YOUR ASSIGNMENT: Starting with the first line and ending with the last, copy the entries word for word.

RECORDS PROVIDED:
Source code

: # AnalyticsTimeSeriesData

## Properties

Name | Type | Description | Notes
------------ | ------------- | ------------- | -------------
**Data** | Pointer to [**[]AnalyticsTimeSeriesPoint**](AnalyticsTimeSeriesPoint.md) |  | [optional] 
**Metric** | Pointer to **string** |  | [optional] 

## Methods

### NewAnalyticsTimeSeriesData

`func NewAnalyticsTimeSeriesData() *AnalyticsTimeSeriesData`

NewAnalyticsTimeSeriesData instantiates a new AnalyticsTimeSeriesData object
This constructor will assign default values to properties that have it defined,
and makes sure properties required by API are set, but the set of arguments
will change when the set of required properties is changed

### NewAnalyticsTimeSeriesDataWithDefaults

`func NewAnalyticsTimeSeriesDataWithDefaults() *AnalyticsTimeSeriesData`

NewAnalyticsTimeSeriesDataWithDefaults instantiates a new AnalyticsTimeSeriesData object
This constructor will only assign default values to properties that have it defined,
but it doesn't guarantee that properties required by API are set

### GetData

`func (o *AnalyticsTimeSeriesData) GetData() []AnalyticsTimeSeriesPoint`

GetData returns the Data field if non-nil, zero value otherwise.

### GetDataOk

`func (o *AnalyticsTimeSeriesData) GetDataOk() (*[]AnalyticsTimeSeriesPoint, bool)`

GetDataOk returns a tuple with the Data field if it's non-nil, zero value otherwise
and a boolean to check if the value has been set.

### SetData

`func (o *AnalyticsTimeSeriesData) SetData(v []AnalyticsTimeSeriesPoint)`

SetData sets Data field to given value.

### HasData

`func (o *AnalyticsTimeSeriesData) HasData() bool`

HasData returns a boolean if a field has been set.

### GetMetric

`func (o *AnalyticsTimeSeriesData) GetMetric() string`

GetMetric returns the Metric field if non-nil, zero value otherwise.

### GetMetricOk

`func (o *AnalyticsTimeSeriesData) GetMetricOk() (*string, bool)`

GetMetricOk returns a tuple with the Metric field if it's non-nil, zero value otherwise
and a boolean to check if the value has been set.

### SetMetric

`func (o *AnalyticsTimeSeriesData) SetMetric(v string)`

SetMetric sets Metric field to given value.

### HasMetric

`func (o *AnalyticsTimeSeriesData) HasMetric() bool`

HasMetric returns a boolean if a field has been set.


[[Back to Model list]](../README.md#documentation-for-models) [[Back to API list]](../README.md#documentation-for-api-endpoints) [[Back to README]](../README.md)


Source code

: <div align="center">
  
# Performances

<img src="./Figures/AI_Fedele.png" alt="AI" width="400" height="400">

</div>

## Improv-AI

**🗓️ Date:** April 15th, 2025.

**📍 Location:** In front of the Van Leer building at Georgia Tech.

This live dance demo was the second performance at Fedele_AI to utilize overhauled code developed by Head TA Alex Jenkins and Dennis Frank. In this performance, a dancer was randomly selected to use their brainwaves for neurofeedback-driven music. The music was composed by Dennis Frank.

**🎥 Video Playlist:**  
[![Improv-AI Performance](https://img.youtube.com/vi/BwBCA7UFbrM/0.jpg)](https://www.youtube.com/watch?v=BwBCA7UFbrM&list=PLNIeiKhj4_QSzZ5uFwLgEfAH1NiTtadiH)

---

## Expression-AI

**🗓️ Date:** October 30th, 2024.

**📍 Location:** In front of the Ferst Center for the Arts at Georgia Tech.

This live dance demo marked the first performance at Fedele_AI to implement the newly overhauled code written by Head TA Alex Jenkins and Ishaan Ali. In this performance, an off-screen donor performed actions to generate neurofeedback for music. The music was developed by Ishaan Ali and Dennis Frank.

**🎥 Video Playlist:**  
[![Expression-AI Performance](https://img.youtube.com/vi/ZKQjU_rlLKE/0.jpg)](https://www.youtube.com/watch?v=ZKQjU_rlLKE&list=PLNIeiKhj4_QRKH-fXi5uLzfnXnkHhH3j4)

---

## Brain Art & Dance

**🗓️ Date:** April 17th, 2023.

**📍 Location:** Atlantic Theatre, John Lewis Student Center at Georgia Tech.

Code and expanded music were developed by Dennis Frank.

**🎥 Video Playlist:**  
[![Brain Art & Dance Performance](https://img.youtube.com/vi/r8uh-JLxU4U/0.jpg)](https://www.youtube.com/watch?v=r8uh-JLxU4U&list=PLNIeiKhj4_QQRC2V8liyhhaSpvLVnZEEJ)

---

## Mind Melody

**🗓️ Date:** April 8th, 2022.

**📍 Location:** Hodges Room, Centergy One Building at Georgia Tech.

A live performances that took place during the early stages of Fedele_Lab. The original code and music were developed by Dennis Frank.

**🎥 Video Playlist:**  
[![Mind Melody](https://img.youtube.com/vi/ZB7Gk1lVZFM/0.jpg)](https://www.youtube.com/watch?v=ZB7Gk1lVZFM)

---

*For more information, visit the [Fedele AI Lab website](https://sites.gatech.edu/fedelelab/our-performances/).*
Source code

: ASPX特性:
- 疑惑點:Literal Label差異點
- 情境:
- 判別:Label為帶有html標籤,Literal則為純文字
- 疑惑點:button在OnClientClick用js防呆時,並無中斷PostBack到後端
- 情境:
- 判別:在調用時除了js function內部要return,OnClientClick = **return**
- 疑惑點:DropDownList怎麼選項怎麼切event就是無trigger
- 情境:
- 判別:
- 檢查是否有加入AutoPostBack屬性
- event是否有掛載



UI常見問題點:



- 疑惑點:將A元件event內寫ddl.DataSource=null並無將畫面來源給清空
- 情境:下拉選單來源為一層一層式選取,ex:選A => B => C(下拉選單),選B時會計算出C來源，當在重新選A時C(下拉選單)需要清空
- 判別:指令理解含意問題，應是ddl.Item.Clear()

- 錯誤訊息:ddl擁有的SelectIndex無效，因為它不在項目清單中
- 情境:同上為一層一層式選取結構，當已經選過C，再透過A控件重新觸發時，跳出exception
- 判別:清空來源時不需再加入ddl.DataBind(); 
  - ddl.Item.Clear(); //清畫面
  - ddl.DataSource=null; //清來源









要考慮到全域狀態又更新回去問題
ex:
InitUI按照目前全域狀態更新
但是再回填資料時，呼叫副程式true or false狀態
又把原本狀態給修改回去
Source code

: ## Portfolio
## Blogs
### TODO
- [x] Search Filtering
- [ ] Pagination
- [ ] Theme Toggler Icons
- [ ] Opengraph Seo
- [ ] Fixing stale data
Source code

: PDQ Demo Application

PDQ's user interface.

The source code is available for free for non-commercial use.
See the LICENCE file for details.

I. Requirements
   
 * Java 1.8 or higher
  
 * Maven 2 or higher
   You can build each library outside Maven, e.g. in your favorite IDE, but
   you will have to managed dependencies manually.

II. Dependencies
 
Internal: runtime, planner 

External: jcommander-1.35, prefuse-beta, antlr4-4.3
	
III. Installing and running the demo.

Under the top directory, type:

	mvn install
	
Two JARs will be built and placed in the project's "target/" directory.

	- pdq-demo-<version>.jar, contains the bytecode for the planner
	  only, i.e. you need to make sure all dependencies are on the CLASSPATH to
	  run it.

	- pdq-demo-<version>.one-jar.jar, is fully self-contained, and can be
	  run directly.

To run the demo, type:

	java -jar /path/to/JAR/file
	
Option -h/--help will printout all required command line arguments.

THE ANSWER:
Source code

: # AnalyticsTimeSeriesData

## Properties

Name | Type | Description | Notes
------------ | ------------- | ------------- | -------------
**Data** | Pointer to [**[]AnalyticsTimeSeriesPoint**](AnalyticsTimeSeriesPoint.md) |  | [optional] 
**Metric** | Pointer to **string** |  | [optional] 

## Methods

### NewAnalyticsTimeSeriesData

`func NewAnalyticsTimeSeriesData() *AnalyticsTimeSeriesData`

NewAnalyticsTimeSeriesData instantiates a new AnalyticsTimeSeriesData object
This constructor will assign default values to properties that have it defined,
and makes sure properties required by API are set, but the set of arguments
will change when the set of required properties is changed

### NewAnalyticsTimeSeriesDataWithDefaults

`func NewAnalyticsTimeSeriesDataWithDefaults() *AnalyticsTimeSeriesData`

NewAnalyticsTimeSeriesDataWithDefaults instantiates a new AnalyticsTimeSeriesData object
This constructor will only assign default values to properties that have it defined,
but it doesn't guarantee that properties required by API are set

### GetData

`func (o *AnalyticsTimeSeriesData) GetData() []AnalyticsTimeSeriesPoint`

GetData returns the Data field if non-nil, zero value otherwise.

### GetDataOk

`func (o *AnalyticsTimeSeriesData) GetDataOk() (*[]AnalyticsTimeSeriesPoint, bool)`

GetDataOk returns a tuple with the Data field if it's non-nil, zero value otherwise
and a boolean to check if the value has been set.

### SetData

`func (o *AnalyticsTimeSeriesData) SetData(v []AnalyticsTimeSeriesPoint)`

SetData sets Data field to given value.

### HasData

`func (o *AnalyticsTimeSeriesData) HasData() bool`

HasData returns a boolean if a field has been set.

### GetMetric

`func (o *AnalyticsTimeSeriesData) GetMetric() string`

GetMetric returns the Metric field if non-nil, zero value otherwise.

### GetMetricOk

`func (o *AnalyticsTimeSeriesData) GetMetricOk() (*string, bool)`

GetMetricOk returns a tuple with the Metric field if it's non-nil, zero value otherwise
and a boolean to check if the value has been set.

### SetMetric

`func (o *AnalyticsTimeSeriesData) SetMetric(v string)`

SetMetric sets Metric field to given value.

### HasMetric

`func (o *AnalyticsTimeSeriesData) HasMetric() bool`

HasMetric returns a boolean if a field has been set.


[[Back to Model list]](../README.md#documentation-for-models) [[Back to API list]](../README.md#documentation-for-api-endpoints) [[Back to README]](../README.md)


Source code

: <div align="center">
  
# Performances

<img src="./Figures/AI_Fedele.png" alt="AI" width="400" height="400">

</div>

## Improv-AI

**🗓️ Date:** April 15th, 2025.

**📍 Location:** In front of the Van Leer building at Georgia Tech.

This live dance demo was the second performance at Fedele_AI to utilize overhauled code developed by Head TA Alex Jenkins and Dennis Frank. In this performance, a dancer was randomly selected to use their brainwaves for neurofeedback-driven music. The music was composed by Dennis Frank.

**🎥 Video Playlist:**  
[![Improv-AI Performance](https://img.youtube.com/vi/BwBCA7UFbrM/0.jpg)](https://www.youtube.com/watch?v=BwBCA7UFbrM&list=PLNIeiKhj4_QSzZ5uFwLgEfAH1NiTtadiH)

---

## Expression-AI

**🗓️ Date:** October 30th, 2024.

**📍 Location:** In front of the Ferst Center for the Arts at Georgia Tech.

This live dance demo marked the first performance at Fedele_AI to implement the newly overhauled code written by Head TA Alex Jenkins and Ishaan Ali. In this performance, an off-screen donor performed actions to generate neurofeedback for music. The music was developed by Ishaan Ali and Dennis Frank.

**🎥 Video Playlist:**  
[![Expression-AI Performance](https://img.youtube.com/vi/ZKQjU_rlLKE/0.jpg)](https://www.youtube.com/watch?v=ZKQjU_rlLKE&list=PLNIeiKhj4_QRKH-fXi5uLzfnXnkHhH3j4)

---

## Brain Art & Dance

**🗓️ Date:** April 17th, 2023.

**📍 Location:** Atlantic Theatre, John Lewis Student Center at Georgia Tech.

Code and expanded music were developed by Dennis Frank.

**🎥 Video Playlist:**  
[![Brain Art & Dance Performance](https://img.youtube.com/vi/r8uh-JLxU4U/0.jpg)](https://www.youtube.com/watch?v=r8uh-JLxU4U&list=PLNIeiKhj4_QQRC2V8liyhhaSpvLVnZEEJ)

---

## Mind Melody

**🗓️ Date:** April 8th, 2022.

**📍 Location:** Hodges Room, Centergy One Building at Georgia Tech.

A live performances that took place during the early stages of Fedele_Lab. The original code and music were developed by Dennis Frank.

**🎥 Video Playlist:**  
[![Mind Melody](https://img.youtube.com/vi/ZB7Gk1lVZFM/0.jpg)](https://www.youtube.com/watch?v=ZB7Gk1lVZFM)

---

*For more information, visit the [Fedele AI Lab website](https://sites.gatech.edu/fedelelab/our-performances/).*
Source code

: ASPX特性:
- 疑惑點:Literal Label差異點
- 情境:
- 判別:Label為帶有html標籤,Literal則為純文字
- 疑惑點:button在OnClientClick用js防呆時,並無中斷PostBack到後端
- 情境:
- 判別:在調用時除了js function內部要return,OnClientClick = **return**
- 疑惑點:DropDownList怎麼選項怎麼切event就是無trigger
- 情境:
- 判別:
- 檢查是否有加入AutoPostBack屬性
- event是否有掛載



UI常見問題點:



- 疑惑點:將A元件event內寫ddl.DataSource=null並無將畫面來源給清空
- 情境:下拉選單來源為一層一層式選取,ex:選A => B => C(下拉選單),選B時會計算出C來源，當在重新選A時C(下拉選單)需要清空
- 判別:指令理解含意問題，應是ddl.Item.Clear()

- 錯誤訊息:ddl擁有的SelectIndex無效，因為它不在項目清單中
- 情境:同上為一層一層式選取結構，當已經選過C，再透過A控件重新觸發時，跳出exception
- 判別:清空來源時不需再加入ddl.DataBind(); 
  - ddl.Item.Clear(); //清畫面
  - ddl.DataSource=null; //清來源









要考慮到全域狀態又更新回去問題
ex:
InitUI按照目前全域狀態更新
但是再回填資料時，呼叫副程式true or false狀態
又把原本狀態給修改回去
Source code

: ## Portfolio
## Blogs
### TODO
- [x] Search Filtering
- [ ] Pagination
- [ ] Theme Toggler Icons
- [ ] Opengraph Seo
- [ ] Fixing stale data
Source code

: PDQ Demo Application

PDQ's user interface.

The source code is available for free for non-commercial use.
See the LICENCE file for details.

I. Requirements
   
 * Java 1.8 or higher
  
 * Maven 2 or higher
   You can build each library outside Maven, e.g. in your favorite IDE, but
   you will have to managed dependencies manually.

II. Dependencies
 
Internal: runtime, planner 

External: jcommander-1.35, prefuse-beta, antlr4-4.3
	
III. Installing and running the demo.

Under the top directory, type:

	mvn install
	
Two JARs will be built and placed in the project's "target/" directory.

	- pdq-demo-<version>.jar, contains the bytecode for the planner
	  only, i.e. you need to make sure all dependencies are on the CLASSPATH to
	  run it.

	- pdq-demo-<version>.one-jar.jar, is fully self-contained, and can be
	  run directly.

To run the demo, type:

	java -jar /path/to/JAR/file
	
Option -h/--help will printout all required command line arguments.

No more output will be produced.